Why Does Journaling Work?

In quarantine one of our biggest threats, outside of becoming infected, is deteriorating mental health. I’ve seen many articles lately offering lists of things to do to keep from slipping into depression; one such article, by astronaut Scott Kelly from the New York Times entitled, I Spent a Year in Space, and I Have Tips on Isolation to Share, points out a common recommendation:

“NASA has been studying the effects of isolation on humans for decades, and one surprising finding they have made is the value of keeping a journal. Throughout my yearlong mission, I took the time to write about my experiences almost every day. If you find yourself just chronicling the days’ events (which, under the circumstances, might get repetitive) instead try describing what you are experiencing through your five senses or write about memories. Even if you don’t wind up writing a book based on your journal like I did, writing about your days will help put your experiences in perspective and let you look back later on what this unique time in history has meant.”

Many studies have itemized further positive effects of Journaling, including, but not limited to:

  • Reduced Stress
  • Improved Immune Function
  • Sharper Memory
  • Boosted Mood
  • A greater sense of confidence and self-identity

What is it about journaling that makes it so effective? I think it has something to do with the way we find and make meaning. Day to day life gives us plenty of meaning without any conscious effort. But when something disrupts the pattern of day to day life we are forced to see things in a new perspective which threatens the whole meaning-making apparatus of our brains. 

We are pattern-seeking mammals. Natural selection has made human beings predisposed to pattern seeking because the observation of patterns—for example, the connection between crop growth and rainfall—is evolutionarily advantageous. And if we can’t come up with a good explanation we’ll come up with a bad one—for example, the connection between crop growth and prayer or animal sacrifice.
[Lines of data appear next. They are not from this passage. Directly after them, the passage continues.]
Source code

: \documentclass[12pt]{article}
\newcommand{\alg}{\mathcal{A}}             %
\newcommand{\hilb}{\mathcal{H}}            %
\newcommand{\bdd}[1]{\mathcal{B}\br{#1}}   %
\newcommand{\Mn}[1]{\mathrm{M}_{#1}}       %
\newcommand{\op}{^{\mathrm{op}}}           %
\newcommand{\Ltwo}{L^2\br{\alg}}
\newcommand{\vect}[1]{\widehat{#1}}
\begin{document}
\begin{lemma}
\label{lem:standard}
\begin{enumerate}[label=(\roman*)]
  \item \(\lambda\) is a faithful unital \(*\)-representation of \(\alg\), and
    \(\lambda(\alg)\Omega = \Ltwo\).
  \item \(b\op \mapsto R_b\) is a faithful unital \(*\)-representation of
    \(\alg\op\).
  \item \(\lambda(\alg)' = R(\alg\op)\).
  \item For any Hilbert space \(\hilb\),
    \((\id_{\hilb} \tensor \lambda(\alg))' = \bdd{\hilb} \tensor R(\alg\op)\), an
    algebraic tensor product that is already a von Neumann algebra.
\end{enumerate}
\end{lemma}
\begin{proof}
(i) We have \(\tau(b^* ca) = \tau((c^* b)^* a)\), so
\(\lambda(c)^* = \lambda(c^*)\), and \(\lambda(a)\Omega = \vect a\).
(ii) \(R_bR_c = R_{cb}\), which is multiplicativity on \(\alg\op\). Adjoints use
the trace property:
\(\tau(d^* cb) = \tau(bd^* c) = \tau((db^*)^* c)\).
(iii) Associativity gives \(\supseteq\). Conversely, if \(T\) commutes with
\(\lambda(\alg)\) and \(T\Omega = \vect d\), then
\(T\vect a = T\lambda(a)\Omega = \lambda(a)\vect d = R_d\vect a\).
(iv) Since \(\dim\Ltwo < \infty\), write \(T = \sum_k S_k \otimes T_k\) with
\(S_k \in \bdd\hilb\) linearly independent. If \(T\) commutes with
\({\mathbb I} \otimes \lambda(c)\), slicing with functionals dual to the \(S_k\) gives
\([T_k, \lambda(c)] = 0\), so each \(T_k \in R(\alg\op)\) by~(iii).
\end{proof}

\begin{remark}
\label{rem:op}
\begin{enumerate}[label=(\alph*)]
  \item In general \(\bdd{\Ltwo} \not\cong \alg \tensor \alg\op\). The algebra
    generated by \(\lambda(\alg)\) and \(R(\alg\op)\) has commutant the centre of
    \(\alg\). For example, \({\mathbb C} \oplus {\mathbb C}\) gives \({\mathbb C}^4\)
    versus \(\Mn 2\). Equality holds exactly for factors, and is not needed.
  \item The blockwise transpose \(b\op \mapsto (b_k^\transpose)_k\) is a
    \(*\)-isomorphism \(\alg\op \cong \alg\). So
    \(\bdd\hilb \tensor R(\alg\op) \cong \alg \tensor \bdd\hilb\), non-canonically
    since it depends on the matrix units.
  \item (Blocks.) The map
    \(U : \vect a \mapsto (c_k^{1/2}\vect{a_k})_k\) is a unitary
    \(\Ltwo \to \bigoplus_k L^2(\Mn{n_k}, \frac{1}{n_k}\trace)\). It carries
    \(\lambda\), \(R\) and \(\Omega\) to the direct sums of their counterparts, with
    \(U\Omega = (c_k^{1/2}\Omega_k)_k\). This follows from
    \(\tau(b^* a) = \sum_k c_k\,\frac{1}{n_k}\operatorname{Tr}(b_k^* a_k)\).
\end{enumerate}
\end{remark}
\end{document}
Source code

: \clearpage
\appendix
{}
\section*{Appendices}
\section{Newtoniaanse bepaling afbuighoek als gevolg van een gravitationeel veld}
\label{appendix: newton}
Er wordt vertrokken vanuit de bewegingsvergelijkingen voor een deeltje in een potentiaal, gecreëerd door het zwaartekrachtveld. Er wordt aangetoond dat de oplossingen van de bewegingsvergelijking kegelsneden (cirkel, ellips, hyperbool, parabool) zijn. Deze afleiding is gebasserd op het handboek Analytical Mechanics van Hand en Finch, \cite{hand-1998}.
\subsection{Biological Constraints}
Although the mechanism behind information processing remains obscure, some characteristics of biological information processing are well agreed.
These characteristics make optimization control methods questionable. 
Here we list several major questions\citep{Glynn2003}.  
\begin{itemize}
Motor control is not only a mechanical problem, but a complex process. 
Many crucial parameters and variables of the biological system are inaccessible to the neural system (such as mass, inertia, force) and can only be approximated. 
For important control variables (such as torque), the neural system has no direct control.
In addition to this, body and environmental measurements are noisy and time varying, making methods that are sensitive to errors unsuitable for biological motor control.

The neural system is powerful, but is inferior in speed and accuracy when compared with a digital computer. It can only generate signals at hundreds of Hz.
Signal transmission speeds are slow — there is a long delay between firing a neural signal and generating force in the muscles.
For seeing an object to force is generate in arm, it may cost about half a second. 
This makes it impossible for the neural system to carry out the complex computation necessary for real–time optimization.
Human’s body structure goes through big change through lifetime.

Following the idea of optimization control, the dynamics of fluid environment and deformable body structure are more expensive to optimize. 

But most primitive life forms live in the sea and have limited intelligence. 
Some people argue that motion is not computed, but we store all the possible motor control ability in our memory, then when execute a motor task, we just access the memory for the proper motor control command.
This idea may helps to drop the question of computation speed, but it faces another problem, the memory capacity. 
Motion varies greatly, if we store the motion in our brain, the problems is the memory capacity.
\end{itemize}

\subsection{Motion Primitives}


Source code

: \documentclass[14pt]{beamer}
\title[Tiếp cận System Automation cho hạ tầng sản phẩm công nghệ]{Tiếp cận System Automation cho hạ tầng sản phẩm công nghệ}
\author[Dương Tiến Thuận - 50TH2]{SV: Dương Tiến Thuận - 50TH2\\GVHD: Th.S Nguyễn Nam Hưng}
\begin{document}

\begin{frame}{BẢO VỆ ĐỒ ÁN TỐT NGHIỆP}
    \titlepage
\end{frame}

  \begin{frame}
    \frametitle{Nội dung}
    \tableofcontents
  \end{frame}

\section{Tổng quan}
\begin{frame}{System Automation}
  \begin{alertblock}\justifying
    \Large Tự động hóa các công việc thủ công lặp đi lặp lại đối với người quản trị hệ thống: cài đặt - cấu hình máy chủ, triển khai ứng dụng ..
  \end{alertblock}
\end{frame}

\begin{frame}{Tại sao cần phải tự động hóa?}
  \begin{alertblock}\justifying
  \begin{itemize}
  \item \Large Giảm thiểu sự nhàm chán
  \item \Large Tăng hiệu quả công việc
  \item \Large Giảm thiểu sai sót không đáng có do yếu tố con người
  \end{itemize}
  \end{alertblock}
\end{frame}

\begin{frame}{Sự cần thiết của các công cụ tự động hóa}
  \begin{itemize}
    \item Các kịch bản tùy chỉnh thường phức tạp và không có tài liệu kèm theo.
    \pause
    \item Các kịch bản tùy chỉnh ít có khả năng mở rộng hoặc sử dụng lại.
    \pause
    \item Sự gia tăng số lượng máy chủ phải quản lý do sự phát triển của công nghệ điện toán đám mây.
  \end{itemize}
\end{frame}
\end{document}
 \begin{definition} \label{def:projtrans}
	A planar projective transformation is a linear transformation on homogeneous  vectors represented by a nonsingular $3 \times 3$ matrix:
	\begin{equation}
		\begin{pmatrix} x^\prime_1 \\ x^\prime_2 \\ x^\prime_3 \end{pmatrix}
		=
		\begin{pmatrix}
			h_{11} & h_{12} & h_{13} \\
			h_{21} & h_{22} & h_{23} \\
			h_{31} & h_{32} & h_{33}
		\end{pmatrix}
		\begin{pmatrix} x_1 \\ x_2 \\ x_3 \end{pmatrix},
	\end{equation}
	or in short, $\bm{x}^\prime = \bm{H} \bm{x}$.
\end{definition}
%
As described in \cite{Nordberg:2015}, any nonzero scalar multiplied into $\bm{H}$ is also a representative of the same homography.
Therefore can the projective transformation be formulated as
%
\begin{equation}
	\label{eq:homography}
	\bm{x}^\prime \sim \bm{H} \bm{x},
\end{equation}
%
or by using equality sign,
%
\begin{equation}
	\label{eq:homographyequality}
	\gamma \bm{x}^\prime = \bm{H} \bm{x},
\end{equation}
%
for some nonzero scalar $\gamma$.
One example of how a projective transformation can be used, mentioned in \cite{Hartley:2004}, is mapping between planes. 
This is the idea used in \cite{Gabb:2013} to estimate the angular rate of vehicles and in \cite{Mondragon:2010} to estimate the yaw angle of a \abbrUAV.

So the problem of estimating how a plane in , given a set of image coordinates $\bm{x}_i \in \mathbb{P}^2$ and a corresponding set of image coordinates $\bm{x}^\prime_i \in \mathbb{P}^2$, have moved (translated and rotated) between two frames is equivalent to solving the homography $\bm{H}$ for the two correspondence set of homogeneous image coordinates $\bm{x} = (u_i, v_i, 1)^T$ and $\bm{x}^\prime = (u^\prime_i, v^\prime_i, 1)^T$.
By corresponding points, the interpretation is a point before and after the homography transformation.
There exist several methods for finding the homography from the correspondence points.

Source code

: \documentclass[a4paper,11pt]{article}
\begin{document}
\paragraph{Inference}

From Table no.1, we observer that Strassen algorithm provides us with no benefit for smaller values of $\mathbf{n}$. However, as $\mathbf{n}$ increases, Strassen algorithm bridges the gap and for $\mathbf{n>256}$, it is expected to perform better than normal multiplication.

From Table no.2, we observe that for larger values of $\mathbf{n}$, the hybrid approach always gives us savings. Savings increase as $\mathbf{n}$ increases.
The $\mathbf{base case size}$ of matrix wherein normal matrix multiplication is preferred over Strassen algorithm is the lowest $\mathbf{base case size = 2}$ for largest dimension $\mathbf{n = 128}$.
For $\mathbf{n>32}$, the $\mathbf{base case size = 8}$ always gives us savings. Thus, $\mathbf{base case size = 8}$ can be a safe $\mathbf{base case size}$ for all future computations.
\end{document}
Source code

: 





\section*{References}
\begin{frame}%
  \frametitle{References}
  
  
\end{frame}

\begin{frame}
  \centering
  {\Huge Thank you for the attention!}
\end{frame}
Modern humans’s lives are mostly made up of bad ones—bad in the sense that they are invented, and as a result, much more easily upended. So when something upends the pattern, like the death of a loved one, the loss of a job or, say, a global pandemic, the pattern is quickly ripped apart and the result reveals the pattern for what it is—a wholly invented paradigm. There wasn’t anything really meaningful there afterall. We were just playing make believe. A disruption in the pattern can call into question not just our confidence in a single belief, but our confidence in the entire act of believing.

Coming to terms with the idea that our lives have meaning only to the extent that we give them meaning allows us the ability to manufacture it when necessary. If daily life doesn’t provide the requisite amount of patterns for our brains to latch onto unconsciously, then we can consciously force the brain to notice the patterns we choose; i.e. journaling.  

It’s remarkable the extent to which we believe in what we think. Journaling is deliberate thinking and therefore, deliberate belief making. In a journal we create the world as we see it. We’re allowed to fabricate whatever version of that world we want to believe. As the author of your life’s story write down your struggles, passions and goals and be rewarded with meaning for all those things. You have the power to create whatever life you want. As the designer of your world, a journal lets you get as detailed in world-building as you want. In this sense the goal of journaling isn’t necessarily to make our beliefs more accurate; it’s to make them more functional. So either let the depressing world provide your meaning for you, or put your inbred meaning-making skills to good use by journaling a better world for yourself.